_Source material_
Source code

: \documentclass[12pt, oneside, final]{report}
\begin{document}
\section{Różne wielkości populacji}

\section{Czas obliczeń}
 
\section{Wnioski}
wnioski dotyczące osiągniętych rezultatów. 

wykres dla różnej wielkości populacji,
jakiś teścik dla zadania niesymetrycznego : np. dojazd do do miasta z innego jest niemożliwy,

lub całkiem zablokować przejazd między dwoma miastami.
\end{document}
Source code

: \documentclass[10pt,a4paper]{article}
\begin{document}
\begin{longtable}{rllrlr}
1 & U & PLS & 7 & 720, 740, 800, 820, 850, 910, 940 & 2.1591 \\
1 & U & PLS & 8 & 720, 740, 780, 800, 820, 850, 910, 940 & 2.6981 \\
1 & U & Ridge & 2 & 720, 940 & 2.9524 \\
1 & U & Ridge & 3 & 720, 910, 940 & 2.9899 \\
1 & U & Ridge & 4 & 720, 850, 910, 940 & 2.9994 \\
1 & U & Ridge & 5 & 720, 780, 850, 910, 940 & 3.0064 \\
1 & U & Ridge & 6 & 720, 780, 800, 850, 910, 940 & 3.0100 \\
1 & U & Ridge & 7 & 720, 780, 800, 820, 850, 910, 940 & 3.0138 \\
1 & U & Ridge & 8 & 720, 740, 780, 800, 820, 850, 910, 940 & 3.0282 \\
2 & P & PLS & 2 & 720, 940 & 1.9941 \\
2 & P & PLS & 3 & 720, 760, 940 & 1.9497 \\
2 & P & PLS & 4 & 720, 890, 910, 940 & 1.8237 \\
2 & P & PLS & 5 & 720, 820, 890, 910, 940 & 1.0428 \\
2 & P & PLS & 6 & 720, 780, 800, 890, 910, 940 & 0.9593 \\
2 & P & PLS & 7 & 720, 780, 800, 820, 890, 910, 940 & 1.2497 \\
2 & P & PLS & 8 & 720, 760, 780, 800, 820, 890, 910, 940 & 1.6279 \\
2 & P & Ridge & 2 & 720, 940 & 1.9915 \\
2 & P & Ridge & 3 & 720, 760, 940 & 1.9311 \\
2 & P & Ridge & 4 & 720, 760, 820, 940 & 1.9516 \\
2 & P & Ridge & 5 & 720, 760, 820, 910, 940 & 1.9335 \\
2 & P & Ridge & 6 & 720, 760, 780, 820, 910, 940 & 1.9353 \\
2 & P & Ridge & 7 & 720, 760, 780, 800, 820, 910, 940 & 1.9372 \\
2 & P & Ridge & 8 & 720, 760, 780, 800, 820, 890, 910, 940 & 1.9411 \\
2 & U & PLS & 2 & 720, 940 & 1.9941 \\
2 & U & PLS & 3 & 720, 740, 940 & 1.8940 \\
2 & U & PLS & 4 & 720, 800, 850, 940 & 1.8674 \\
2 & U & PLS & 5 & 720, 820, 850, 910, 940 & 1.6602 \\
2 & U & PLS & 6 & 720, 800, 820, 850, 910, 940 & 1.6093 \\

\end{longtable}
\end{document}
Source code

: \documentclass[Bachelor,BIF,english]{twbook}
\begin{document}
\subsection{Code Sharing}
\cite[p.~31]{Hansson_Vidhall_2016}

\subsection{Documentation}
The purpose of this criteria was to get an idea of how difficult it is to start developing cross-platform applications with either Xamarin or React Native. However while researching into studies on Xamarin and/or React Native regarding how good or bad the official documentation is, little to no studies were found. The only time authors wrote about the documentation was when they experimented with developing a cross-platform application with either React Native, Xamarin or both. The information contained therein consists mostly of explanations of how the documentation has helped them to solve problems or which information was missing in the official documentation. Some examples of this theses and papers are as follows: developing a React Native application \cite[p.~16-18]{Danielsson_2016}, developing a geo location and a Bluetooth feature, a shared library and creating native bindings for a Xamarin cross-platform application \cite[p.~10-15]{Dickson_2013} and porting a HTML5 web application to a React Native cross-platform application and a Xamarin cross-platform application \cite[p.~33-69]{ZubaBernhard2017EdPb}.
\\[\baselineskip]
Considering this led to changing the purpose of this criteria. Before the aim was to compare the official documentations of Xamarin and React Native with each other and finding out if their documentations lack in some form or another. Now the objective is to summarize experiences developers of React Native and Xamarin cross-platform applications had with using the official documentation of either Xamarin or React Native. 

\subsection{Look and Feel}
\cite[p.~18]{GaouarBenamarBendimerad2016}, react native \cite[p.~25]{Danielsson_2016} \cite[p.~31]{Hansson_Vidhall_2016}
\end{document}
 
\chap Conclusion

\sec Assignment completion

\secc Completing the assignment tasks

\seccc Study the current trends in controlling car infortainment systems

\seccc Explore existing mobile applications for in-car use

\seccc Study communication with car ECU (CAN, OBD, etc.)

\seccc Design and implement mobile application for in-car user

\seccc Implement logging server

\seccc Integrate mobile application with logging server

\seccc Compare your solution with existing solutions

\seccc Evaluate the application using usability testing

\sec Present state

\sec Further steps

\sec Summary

_What the task requires_
Look above for the line containing "1 & U & PLS & 8" and the line containing "2 & P & PLS & 4". Transcribe both, with the lines between them, exactly.

_Completed exercise_
1 & U & PLS & 8 & 720, 740, 780, 800, 820, 850, 910, 940 & 2.6981 \\
1 & U & Ridge & 2 & 720, 940 & 2.9524 \\
1 & U & Ridge & 3 & 720, 910, 940 & 2.9899 \\
1 & U & Ridge & 4 & 720, 850, 910, 940 & 2.9994 \\
1 & U & Ridge & 5 & 720, 780, 850, 910, 940 & 3.0064 \\
1 & U & Ridge & 6 & 720, 780, 800, 850, 910, 940 & 3.0100 \\
1 & U & Ridge & 7 & 720, 780, 800, 820, 850, 910, 940 & 3.0138 \\
1 & U & Ridge & 8 & 720, 740, 780, 800, 820, 850, 910, 940 & 3.0282 \\
2 & P & PLS & 2 & 720, 940 & 1.9941 \\
2 & P & PLS & 3 & 720, 760, 940 & 1.9497 \\
2 & P & PLS & 4 & 720, 890, 910, 940 & 1.8237 \\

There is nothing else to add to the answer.